Teach and Learn Documentary Filmmaking: How Interdisciplinary Team Teaching Can Train Both You and Your Students to Make Historical Documentaries

Friday, January 8, 2016: 2:30 PM
Room 213 (Hilton Atlanta)
Nathan Peck, Saint Xavier University
Graham A. Peck, Saint Xavier University
This session will show how an historian and digital artist are teaching documentary filmmaking at Saint Xavier University in the spring of 2015. The crux of the course is collaboration. Students are enrolled in an art and a history class, but receive one syllabus and one grade. Each student will complete a five-minute film, but the course goal is to integrate four films into a twenty-minute video on the heritage and legacy of the Sisters of Mercy, the University's founding order. Using the film, the University can better communicate its values to both internal and external audiences.

The course is opening new vistas to students and teachers. There are no prerequisites, so students are learning historical and artistic methods primarily through practice. For history, this means an introduction to historical thinking, bibliographic instruction, discussion of primary and secondary sources, and lectures.
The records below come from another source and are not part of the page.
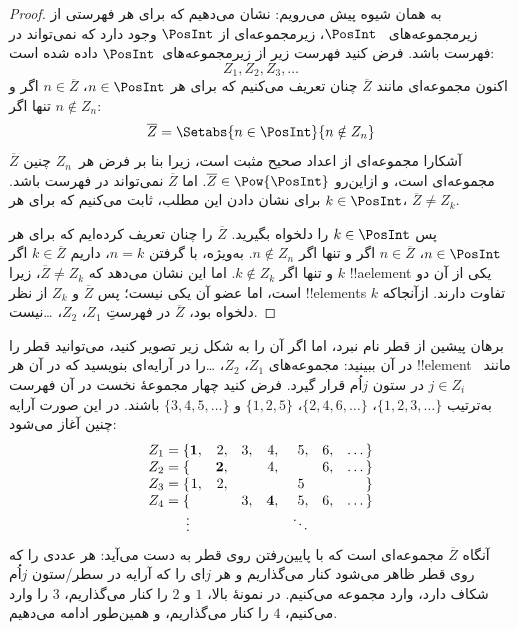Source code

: \documentclass[../../../include/open-logic-section]{subfiles}
\begin{document}
\begin{proof}
به همان شیوه پیش می‌رویم: نشان می‌دهیم که برای هر فهرستی از زیرمجموعه‌های
~$\PosInt$، زیرمجموعه‌ای از $\PosInt$ وجود دارد که نمی‌تواند در فهرست
باشد. فرض کنید فهرست زیر از زیرمجموعه‌های~$\PosInt$ داده شده است:
\[
Z_{1}, Z_{2}, Z_{3}, \dots
\]
اکنون مجموعه‌ای مانند $\overline{Z}$ چنان تعریف می‌کنیم که برای هر
$n \in \PosInt$، $n \in \overline{Z}$ اگر و تنها اگر $n \notin Z_{n}$:
\[
\overline{Z} = \Setabs{n \in \PosInt}{n \notin Z_n}
\]
$\overline{Z}$ آشکارا مجموعه‌ای از اعداد صحیح مثبت است، زیرا بنا بر
فرض هر~$Z_n$ چنین مجموعه‌ای است، و ازاین‌رو $\overline{Z} \in
\Pow{\PosInt}$. اما $\overline{Z}$ نمی‌تواند در فهرست باشد. برای نشان
دادن این مطلب، ثابت می‌کنیم که برای هر $k \in \PosInt$، $\overline{Z} \neq
Z_k$.

پس $k \in \PosInt$ را دلخواه بگیرید. $\overline{Z}$ را چنان تعریف
کرده‌ایم که برای هر $n \in \PosInt$، $n \in \overline{Z}$ اگر و تنها
اگر $n \notin Z_n$. به‌ویژه، با گرفتن $n=k$، داریم $k \in \overline{Z}$
اگر و تنها اگر $k \notin Z_k$. اما این نشان می‌دهد که
$\overline{Z} \neq Z_k$، زیرا $k$ !!a{element} یکی از آن دو است، اما عضو
آن یکی نیست؛ پس $\overline{Z}$ و $Z_k$ از نظر !!{element}s تفاوت دارند.
ازآنجاکه $k$ دلخواه بود، $\overline{Z}$ در فهرستِ $Z_1$، $Z_2$،
\dots نیست.
\end{proof}

\begin{explain}
برهان پیشین از قطر نام نبرد، اما اگر آن را به شکل زیر تصویر کنید،
می‌توانید قطر را در آن ببینید: مجموعه‌های $Z_1$، $Z_2$، \dots را در
آرایه‌ای بنویسید که در آن هر !!{element} مانند~$j \in Z_i$ در ستون
$j$اُم قرار گیرد. فرض کنید چهار مجموعهٔ نخست در آن فهرست به‌ترتیب
$\{1,2,3,\dots\}$، $\{2, 4, 6, \dots\}$، $\{1,2,5\}$ و
$\{3,4,5,\dots\}$ باشند. در این صورت آرایه چنین آغاز می‌شود:
\[
\begin{array}{r@{}rrrrrrr}
  Z_1 = \{ & \mathbf{1}, & 2, & 3, & 4, & 5, & 6, & \dots\}\\
  Z_2 = \{ &  & \mathbf{2}, &  & 4, &  & 6, & \dots\}\\
  Z_3 = \{ & 1, & 2, &  &  & 5\phantom{,} &  & \}\\
  Z_4 = \{ &  &  & 3, & \mathbf{4}, & 5, & 6, & \dots\}\\
  \vdots & & & & & \ddots
\end{array}
\]
آنگاه $\overline{Z}$ مجموعه‌ای است که با پایین‌رفتن روی قطر به دست
می‌آید: هر عددی را که روی قطر ظاهر می‌شود کنار می‌گذاریم و هر $j$ای را
که آرایه در سطر/ستون $j$اُم شکاف دارد، وارد مجموعه می‌کنیم. در نمونهٔ
بالا، $1$ و $2$ را کنار می‌گذاریم، $3$ را وارد می‌کنیم، $4$ را کنار
می‌گذاریم، و همین‌طور ادامه می‌دهیم.
\end{explain}
\end{document}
For art, this means training in the use of digital tools, including lighting, photography, videography, editing, animation, workflow, and critical analysis. In these domains the instructors have expertise. But both instructors and students are treading new ground to merge the disciplines. The course marries an historian's love of language and emphasis on chronology, context, and causation to the artistic domain of visual communication and sound.

By this mechanism, the course is turning students into filmmakers, and history into film. The final product will use the power of moving images to help distill a complex past into more usable form. In addition to using words, the film will communicate information, ideas, and emotions, both through sound and the selection and movement of images. For students and faculty alike, this is literally a new way of seeing and hearing the past. Hence the course not only begins the training of students, but also of faculty, to make historical documentaries.